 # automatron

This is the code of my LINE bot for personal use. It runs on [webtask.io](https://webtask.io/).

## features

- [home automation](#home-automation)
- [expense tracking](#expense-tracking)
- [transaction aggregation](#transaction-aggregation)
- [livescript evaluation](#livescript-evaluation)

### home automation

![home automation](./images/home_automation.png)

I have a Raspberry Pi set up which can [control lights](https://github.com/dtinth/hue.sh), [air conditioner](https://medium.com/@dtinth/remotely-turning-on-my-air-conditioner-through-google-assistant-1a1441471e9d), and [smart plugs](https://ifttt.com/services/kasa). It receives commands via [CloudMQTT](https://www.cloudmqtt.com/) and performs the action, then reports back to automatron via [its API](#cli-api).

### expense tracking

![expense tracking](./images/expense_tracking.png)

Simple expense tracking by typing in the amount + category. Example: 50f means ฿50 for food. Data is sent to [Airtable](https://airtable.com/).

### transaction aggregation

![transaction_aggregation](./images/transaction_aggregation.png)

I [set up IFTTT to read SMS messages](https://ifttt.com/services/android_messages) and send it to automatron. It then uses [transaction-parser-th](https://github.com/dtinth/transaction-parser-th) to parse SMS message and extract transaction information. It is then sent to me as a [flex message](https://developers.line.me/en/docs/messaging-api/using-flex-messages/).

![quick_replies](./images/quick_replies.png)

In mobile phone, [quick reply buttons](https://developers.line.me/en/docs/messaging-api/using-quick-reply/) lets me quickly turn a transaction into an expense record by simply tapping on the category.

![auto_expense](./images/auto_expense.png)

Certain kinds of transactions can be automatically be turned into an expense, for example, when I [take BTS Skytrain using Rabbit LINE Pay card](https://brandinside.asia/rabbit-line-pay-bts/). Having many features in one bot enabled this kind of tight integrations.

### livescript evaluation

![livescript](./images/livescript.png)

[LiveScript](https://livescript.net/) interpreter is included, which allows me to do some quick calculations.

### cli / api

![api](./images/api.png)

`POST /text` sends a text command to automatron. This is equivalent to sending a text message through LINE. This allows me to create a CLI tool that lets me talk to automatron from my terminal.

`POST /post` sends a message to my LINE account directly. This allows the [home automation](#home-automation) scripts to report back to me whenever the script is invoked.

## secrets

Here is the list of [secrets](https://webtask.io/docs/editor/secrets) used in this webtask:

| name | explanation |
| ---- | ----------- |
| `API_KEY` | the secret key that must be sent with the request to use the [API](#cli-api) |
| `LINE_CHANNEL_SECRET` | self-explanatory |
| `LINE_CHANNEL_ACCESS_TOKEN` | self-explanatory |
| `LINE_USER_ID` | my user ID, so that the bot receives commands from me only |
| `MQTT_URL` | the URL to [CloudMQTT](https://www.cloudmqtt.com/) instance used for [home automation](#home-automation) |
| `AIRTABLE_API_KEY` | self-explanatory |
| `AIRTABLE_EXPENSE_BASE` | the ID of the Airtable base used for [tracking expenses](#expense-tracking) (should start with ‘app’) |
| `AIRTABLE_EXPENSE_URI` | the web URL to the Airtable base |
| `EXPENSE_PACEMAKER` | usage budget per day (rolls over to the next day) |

§ **TASK PROMPT**
Transcribe the full set of records without altering a single character.

§ **SOLUTION**
 # automatron

This is the code of my LINE bot for personal use. It runs on [webtask.io](https://webtask.io/).

## features

- [home automation](#home-automation)
- [expense tracking](#expense-tracking)
- [transaction aggregation](#transaction-aggregation)
- [livescript evaluation](#livescript-evaluation)

### home automation

![home automation](./images/home_automation.png)

I have a Raspberry Pi set up which can [control lights](https://github.com/dtinth/hue.sh), [air conditioner](https://medium.com/@dtinth/remotely-turning-on-my-air-conditioner-through-google-assistant-1a1441471e9d), and [smart plugs](https://ifttt.com/services/kasa). It receives commands via [CloudMQTT](https://www.cloudmqtt.com/) and performs the action, then reports back to automatron via [its API](#cli-api).

### expense tracking

![expense tracking](./images/expense_tracking.png)

Simple expense tracking by typing in the amount + category. Example: 50f means ฿50 for food. Data is sent to [Airtable](https://airtable.com/).

### transaction aggregation

![transaction_aggregation](./images/transaction_aggregation.png)

I [set up IFTTT to read SMS messages](https://ifttt.com/services/android_messages) and send it to automatron. It then uses [transaction-parser-th](https://github.com/dtinth/transaction-parser-th) to parse SMS message and extract transaction information. It is then sent to me as a [flex message](https://developers.line.me/en/docs/messaging-api/using-flex-messages/).

![quick_replies](./images/quick_replies.png)

In mobile phone, [quick reply buttons](https://developers.line.me/en/docs/messaging-api/using-quick-reply/) lets me quickly turn a transaction into an expense record by simply tapping on the category.

![auto_expense](./images/auto_expense.png)

Certain kinds of transactions can be automatically be turned into an expense, for example, when I [take BTS Skytrain using Rabbit LINE Pay card](https://brandinside.asia/rabbit-line-pay-bts/). Having many features in one bot enabled this kind of tight integrations.

### livescript evaluation

![livescript](./images/livescript.png)

[LiveScript](https://livescript.net/) interpreter is included, which allows me to do some quick calculations.

### cli / api

![api](./images/api.png)

`POST /text` sends a text command to automatron. This is equivalent to sending a text message through LINE. This allows me to create a CLI tool that lets me talk to automatron from my terminal.

`POST /post` sends a message to my LINE account directly. This allows the [home automation](#home-automation) scripts to report back to me whenever the script is invoked.

## secrets

Here is the list of [secrets](https://webtask.io/docs/editor/secrets) used in this webtask:

| name | explanation |
| ---- | ----------- |
| `API_KEY` | the secret key that must be sent with the request to use the [API](#cli-api) |
| `LINE_CHANNEL_SECRET` | self-explanatory |
| `LINE_CHANNEL_ACCESS_TOKEN` | self-explanatory |
| `LINE_USER_ID` | my user ID, so that the bot receives commands from me only |
| `MQTT_URL` | the URL to [CloudMQTT](https://www.cloudmqtt.com/) instance used for [home automation](#home-automation) |
| `AIRTABLE_API_KEY` | self-explanatory |
| `AIRTABLE_EXPENSE_BASE` | the ID of the Airtable base used for [tracking expenses](#expense-tracking) (should start with ‘app’) |
| `AIRTABLE_EXPENSE_URI` | the web URL to the Airtable base |
| `EXPENSE_PACEMAKER` | usage budget per day (rolls over to the next day) |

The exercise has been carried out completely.